EMerge is a python based FEM EM library for the time harmonic helmholtz formulation. It is thus best suited for Electromagnetic wave phenomenon. You can use it to simulate:

  • RF Filters
  • Signal propagation through PCBs
  • Antennas
  • Optycal systems
  • Arrays and periodic structures
  • Much more!

It is designed to be as easy to use and compatible as possible. It runs on all operating systems allthough some solvers are a bit harder to make work on some systems than others.

EMerge is designed to have your entire simulation start and finish in the same Python script (or more if you want). You require no awkward configuration files, JSON's, external software to do modelling etc. It allows you to do everything in Python:

  • Geometry Creation/description
  • Material assignment
  • Meshing + mesh settings and adaptive mesh refinement
  • Boundary condition setup
  • Solving
  • Post processing and visualization

If you have questions, suggestions, bug reports or just want to hang out, feel free to join the discord!

Discord Invitation

How to install

You can now install the basic version of emerge from PyPi!

pip install emerge

Direct solvers

EMerge solves all systems with direct solvers only. Some are faster than others. Depending on the operating system and hardware you have, some might work better and/or are easier to install than others.

MacOS (ARM)

It is advised to use the Apple Accelerate sparse solver for all cases. On all versions before 2.5.3 install through

pip install https://github.com/FennisRobert/emerge-aasds@v0.2.0

By default the Accelrate solver will be limited to a single thread for frequency distributed sweeps. To allow for more threads either set the environment variable manually:

VECLIB_MAXIMUM_THREADS = 4

Or in Python before loading EMerge:

import os
os.environ['VECLIB_MAXIMUM_THREADS'] = '4'

Of from 2.5.3 onwards also through the config sister module

from emerge_config import config
config.set_acc_threads(4)

Single threaded UMFPACK

There is also an UMFPACK interface but it is more difficult to install and not as fast as the Accelerate solver.

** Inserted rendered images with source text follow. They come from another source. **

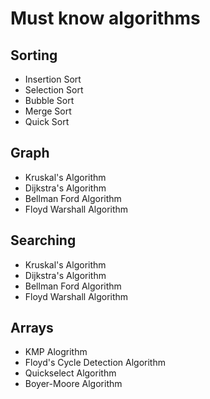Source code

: # Must know algorithms

## Sorting

* Insertion Sort
* Selection Sort
* Bubble Sort
* Merge Sort
* Quick Sort

## Graph

* Kruskal's Algorithm
* Dijkstra's Algorithm
* Bellman Ford Algorithm
* Floyd Warshall Algorithm

## Searching

* Kruskal's Algorithm
* Dijkstra's Algorithm
* Bellman Ford Algorithm
* Floyd Warshall Algorithm

## Arrays

* KMP Alogrithm
* Floyd's Cycle Detection Algorithm
* Quickselect Algorithm
* Boyer-Moore Algorithm

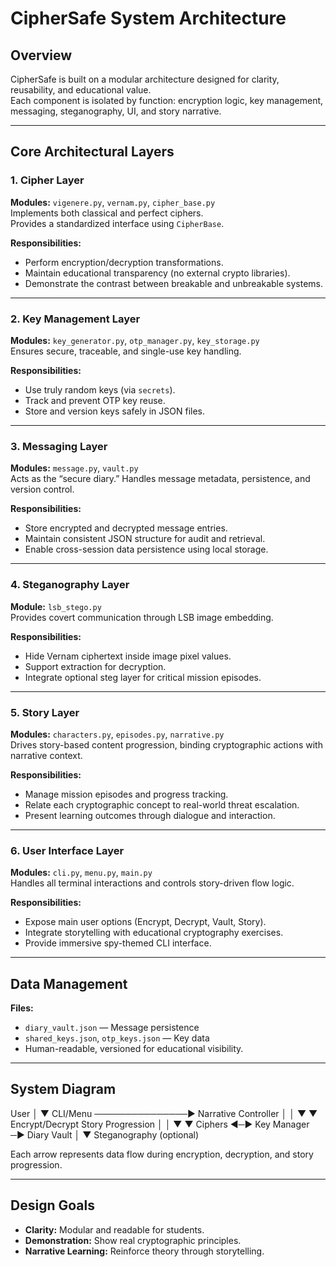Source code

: # CipherSafe System Architecture

## Overview
CipherSafe is built on a modular architecture designed for clarity, reusability, and educational value.  
Each component is isolated by function: encryption logic, key management, messaging, steganography, UI, and story narrative.

---

## Core Architectural Layers

### 1. Cipher Layer
**Modules:** `vigenere.py`, `vernam.py`, `cipher_base.py`  
Implements both classical and perfect ciphers.  
Provides a standardized interface using `CipherBase`.

**Responsibilities:**
- Perform encryption/decryption transformations.
- Maintain educational transparency (no external crypto libraries).
- Demonstrate the contrast between breakable and unbreakable systems.

---

### 2. Key Management Layer
**Modules:** `key_generator.py`, `otp_manager.py`, `key_storage.py`  
Ensures secure, traceable, and single-use key handling.

**Responsibilities:**
- Use truly random keys (via `secrets`).
- Track and prevent OTP key reuse.
- Store and version keys safely in JSON files.

---

### 3. Messaging Layer
**Modules:** `message.py`, `vault.py`  
Acts as the “secure diary.” Handles message metadata, persistence, and version control.

**Responsibilities:**
- Store encrypted and decrypted message entries.
- Maintain consistent JSON structure for audit and retrieval.
- Enable cross-session data persistence using local storage.

---

### 4. Steganography Layer
**Module:** `lsb_stego.py`  
Provides covert communication through LSB image embedding.

**Responsibilities:**
- Hide Vernam ciphertext inside image pixel values.
- Support extraction for decryption.
- Integrate optional steg layer for critical mission episodes.

---

### 5. Story Layer
**Modules:** `characters.py`, `episodes.py`, `narrative.py`  
Drives story-based content progression, binding cryptographic actions with narrative context.

**Responsibilities:**
- Manage mission episodes and progress tracking.
- Relate each cryptographic concept to real-world threat escalation.
- Present learning outcomes through dialogue and interaction.

---

### 6. User Interface Layer
**Modules:** `cli.py`, `menu.py`, `main.py`  
Handles all terminal interactions and controls story-driven flow logic.

**Responsibilities:**
- Expose main user options (Encrypt, Decrypt, Vault, Story).
- Integrate storytelling with educational cryptography exercises.
- Provide immersive spy-themed CLI interface.

---

## Data Management
**Files:**  
- `diary_vault.json` — Message persistence  
- `shared_keys.json`, `otp_keys.json` — Key data  
- Human-readable, versioned for educational visibility.

---

## System Diagram

User
│
▼
CLI/Menu ───────────────► Narrative Controller
│ │
▼ ▼
Encrypt/Decrypt Story Progression
│ │
▼ ▼
Ciphers ◄─► Key Manager ─► Diary Vault
│
▼
Steganography (optional)


Each arrow represents data flow during encryption, decryption, and story progression.

---

## Design Goals
- **Clarity:** Modular and readable for students.
- **Demonstration:** Show real cryptographic principles.
- **Narrative Learning:** Reinforce theory through storytelling.
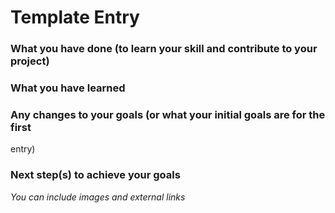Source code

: # Template Entry

### What you have done (to learn your skill and contribute to your project)
### What you have learned
### Any changes to your goals (or what your initial goals are for the first
entry)
### Next step(s) to achieve your goals
*You can include images and external links*
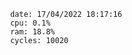 

                date: 17/04/2022 18:17:16
                cpu: 0.1%
                ram: 18.8%
                cycles: 10020

                         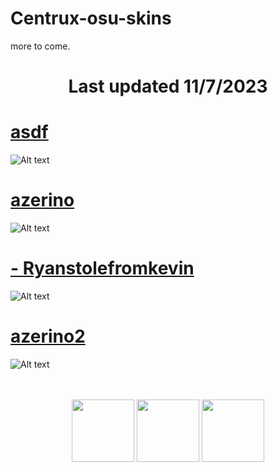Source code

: # Centrux-osu-skins
more to come.

<h1 align="center">Last updated 11/7/2023</h1>


# [asdf](https://drive.google.com/file/d/1J6p_pavHMGszWg8C42c303vbOuRC-mZ6/view)
![Alt text](https://i.imgur.com/kNKlmSe.jpg://full/path/to/img.jpg "Optional title")

# [azerino](https://drive.google.com/file/d/1_zQlU0XAsAp-GBb7bIWlAlIGR5AYjYhK/view)
![Alt text](https://i.imgur.com/NjuGObs.jpg://full/path/to/img.jpg "Optional title")

# [- Ryanstolefromkevin](https://drive.google.com/file/d/18I-101_6xy_NHD7fUnBDCQp0N79OsS28/view)
![Alt text](https://i.imgur.com/wZzlmXw.jpg://full/path/to/img.jpg "Optional title")

# [azerino2](https://drive.google.com/file/d/1_zQlU0XAsAp-GBb7bIWlAlIGR5AYjYhK/view)
![Alt text](https://i.imgur.com/NLXTmph.jpg://full/path/to/img.jpg "Optional title")
<p align="center">
  <br></br>
  <a href="https://www.twitch.tv/centruxen">
  <img src="https://i.imgur.com/HM030lk.png" 
       width="100" 
       height="100"></a>
<a href="https://www.youtube.com/@centruxen1302">
  <img src="https://i.imgur.com/YWbDUUy.png"  
       width="100" 
       height="100"></a>
<a href="https://osu.ppy.sh/users/5426769">
  <img src="https://i.imgur.com/Eso7GX6.png" 
       width="100" 
       height="100"></a>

brew install cmake swig suite-sparse pkg-config #MacOS
sudo apt-get install libsuitesparse-dev #Linux

Then on MacOS do:

export PKG_CONFIG_PATH="/opt/homebrew/lib/pkgconfig:$PKG_CONFIG_PATH"
export CFLAGS="-I/opt/homebrew/include"
export LDFLAGS="-L/opt/homebrew/lib"
export CFLAGS="-Wno-error=int-conversion"

Finally:

pip install meson-python ninja
pip install --no-build-isolation --no-binary=scikit-umfpack scikit-umfpack

note: If you have any corrections to these instructions (for any os) please let me know!

Multi threaded MUMPS

To install the MUMPS solver on MacOS, download the installer directory from my website and follow the instructions. Please note that Accelerate is also faster than MUMPS in multi-core performance.

https://www.emerge-software.com/resources

Windows (x86)

Windows has easy access to the lightning fast PARDISO solver out of the box, no installation needed. If you want to install the UMFPACK solver for distributed sweeps this distribution should work through conda forge:

conda install conda-forge::scikit-umfpack

Otherwise try the solution in the user manual.

https://www.emerge-software.com/resources

GPU bsed CuDSS solver

If you have a new NVidia card you can try the first test implementation of the cuDSS solver. The dependencies can be installed through:

pip install emerge[cudss]

Limitations: * Cupy is currently only supporting 32 bit integer address so large EM problems cannot be correctly solved currently. This is not something I can do anything about.

Required libraries

To run this FEM library you need the following libraries

  • numpy
  • scipy
  • gmsh
  • loguru
  • numba
  • matplotlib (for the matplotlib base display)
  • pyvista (for the PyVista base display)
  • mkl (x86 devices only)
  • emsutil

Optional:

  • scikit-umfpack
  • cudss
  • ezdxf

Resources / Manual

You can find the latest versions of the manual on: https://www.emerge-software.com/resources/

Generative AI Policy

In this project, generative AI and LLM based AI tools are used for coding assistance, writing of code for quick tests and sometimes the implementations of functions.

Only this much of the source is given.